Broadly speaking, the aim of this process is to achieve a reduction in the rate of people requiring search and rescue. Specific success measures will be defined for each intervention prior to implementation.
The advisory group will only focus on safety issues relating to recreational tramping/hiking on the Tongariro Alpine Crossing. It will not explore topics related to site congestion and visitor numbers, site access (such as parking and transport), infrastructure, toileting, environmental leave no trace themes or cultural topics unless these are directly relevant to safety issues.
The MSC, with the support of DOC and Ngati Hikairo, will manage the process and facilitate the advisory group. The MSC will collaborate with DOC and Ngati Hikairo to narrow in on the most appropriate interventions/solutions and ensure that they are realistic and appropriate.

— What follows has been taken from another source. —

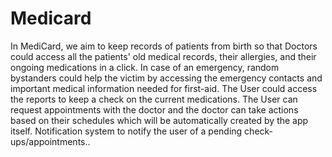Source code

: # Medicard
In MediCard, we aim to keep records of patients from birth so that Doctors could access all the patients' old medical records, their allergies, and their ongoing medications in a click. In case of an emergency, random bystanders could help the victim by accessing the emergency contacts and important medical information needed for first-aid. The User could access the reports to keep a check on the current medications. The User can request appointments with the doctor and the doctor can take actions based on their schedules which will be automatically created by the app itself. Notification system to notify the user of a pending check-ups/appointments..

Upon completion of the advisory group process, the group will be disbanded, however, the MSC may choose to reconvene the group at a later date to assess the intervention/s against the pre-defined success measures. This process may include a review of the intervention/s to determine their effectiveness and could result in either a continuation, an update or adjustment, an increased rollout or ceasing of the intervention/s.
It is not the role of the group to implement any suggested initiatives, however, individuals within the group may play a role in implementing them because of other affiliations or organisations they work for.
Further insights will be prepared for the advisory group for their use during this process. This may include other evidence or research available through third-party sources and supplied by the MSC. In the meantime, interested parties are encouraged to read A Walk in the Park? available from the MSC website.